**Your goal**
Whenever a line of the data below holds the string "includegraphics", copy that line.

____________________

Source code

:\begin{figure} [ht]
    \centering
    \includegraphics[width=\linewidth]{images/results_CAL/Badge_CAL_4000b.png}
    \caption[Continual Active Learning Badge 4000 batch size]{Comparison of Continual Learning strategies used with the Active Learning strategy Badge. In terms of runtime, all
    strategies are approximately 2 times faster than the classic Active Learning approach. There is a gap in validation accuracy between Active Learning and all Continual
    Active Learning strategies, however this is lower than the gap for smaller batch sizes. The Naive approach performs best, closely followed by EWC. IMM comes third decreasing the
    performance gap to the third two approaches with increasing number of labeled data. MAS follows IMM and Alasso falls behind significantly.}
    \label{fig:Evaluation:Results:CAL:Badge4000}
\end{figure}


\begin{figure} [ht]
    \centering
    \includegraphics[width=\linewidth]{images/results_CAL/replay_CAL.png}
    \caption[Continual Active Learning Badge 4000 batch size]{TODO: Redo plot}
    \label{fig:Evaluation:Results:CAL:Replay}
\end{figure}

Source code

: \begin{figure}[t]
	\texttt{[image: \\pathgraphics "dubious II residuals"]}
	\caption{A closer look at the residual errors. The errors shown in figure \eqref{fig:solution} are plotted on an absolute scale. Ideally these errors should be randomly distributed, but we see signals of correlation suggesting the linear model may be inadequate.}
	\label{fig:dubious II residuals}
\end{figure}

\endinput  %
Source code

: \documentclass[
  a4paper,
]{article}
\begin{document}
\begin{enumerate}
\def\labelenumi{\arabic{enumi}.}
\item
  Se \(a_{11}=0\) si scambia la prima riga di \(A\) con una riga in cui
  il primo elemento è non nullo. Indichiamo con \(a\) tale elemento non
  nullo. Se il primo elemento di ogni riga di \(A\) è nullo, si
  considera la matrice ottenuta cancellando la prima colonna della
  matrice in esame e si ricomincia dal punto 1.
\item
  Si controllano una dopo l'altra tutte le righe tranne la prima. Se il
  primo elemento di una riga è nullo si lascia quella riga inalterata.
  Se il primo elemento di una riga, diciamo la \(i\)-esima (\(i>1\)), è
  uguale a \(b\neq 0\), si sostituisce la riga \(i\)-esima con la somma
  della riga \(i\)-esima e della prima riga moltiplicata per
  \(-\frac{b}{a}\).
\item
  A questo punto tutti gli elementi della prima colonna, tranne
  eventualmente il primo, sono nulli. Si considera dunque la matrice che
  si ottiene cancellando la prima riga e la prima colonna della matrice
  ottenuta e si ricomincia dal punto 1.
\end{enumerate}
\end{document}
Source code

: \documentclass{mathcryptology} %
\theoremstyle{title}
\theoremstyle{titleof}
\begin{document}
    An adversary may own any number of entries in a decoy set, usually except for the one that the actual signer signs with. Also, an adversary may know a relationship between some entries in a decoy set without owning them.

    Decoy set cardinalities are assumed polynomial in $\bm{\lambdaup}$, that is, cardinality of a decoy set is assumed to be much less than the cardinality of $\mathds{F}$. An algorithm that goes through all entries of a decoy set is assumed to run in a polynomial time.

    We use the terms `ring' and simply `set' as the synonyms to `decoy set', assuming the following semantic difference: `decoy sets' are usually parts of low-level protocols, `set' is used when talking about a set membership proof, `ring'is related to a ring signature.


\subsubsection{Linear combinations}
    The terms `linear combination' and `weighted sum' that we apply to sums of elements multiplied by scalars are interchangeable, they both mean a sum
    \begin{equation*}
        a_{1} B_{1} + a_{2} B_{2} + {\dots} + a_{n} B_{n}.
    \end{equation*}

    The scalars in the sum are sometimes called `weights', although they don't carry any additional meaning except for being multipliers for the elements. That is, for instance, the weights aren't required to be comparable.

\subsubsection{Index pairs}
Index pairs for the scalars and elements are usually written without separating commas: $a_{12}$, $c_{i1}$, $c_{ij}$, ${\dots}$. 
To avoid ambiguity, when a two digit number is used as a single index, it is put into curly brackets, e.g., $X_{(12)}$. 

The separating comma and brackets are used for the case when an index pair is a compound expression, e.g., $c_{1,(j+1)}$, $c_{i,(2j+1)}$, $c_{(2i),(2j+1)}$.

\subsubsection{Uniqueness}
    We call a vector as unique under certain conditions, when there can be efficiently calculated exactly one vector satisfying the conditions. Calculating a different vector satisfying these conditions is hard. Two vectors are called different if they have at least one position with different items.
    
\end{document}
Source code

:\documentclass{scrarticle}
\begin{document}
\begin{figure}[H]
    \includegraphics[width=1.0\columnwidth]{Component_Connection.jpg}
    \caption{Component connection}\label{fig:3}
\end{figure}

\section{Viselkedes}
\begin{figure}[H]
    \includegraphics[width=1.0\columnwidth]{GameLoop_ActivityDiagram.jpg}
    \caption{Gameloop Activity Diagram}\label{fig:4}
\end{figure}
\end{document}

____________________

**Exercise response**
    \includegraphics[width=\linewidth]{images/results_CAL/Badge_CAL_4000b.png}
    \includegraphics[width=\linewidth]{images/results_CAL/replay_CAL.png}
    \includegraphics[width=1.0\columnwidth]{Component_Connection.jpg}
    \includegraphics[width=1.0\columnwidth]{GameLoop_ActivityDiagram.jpg}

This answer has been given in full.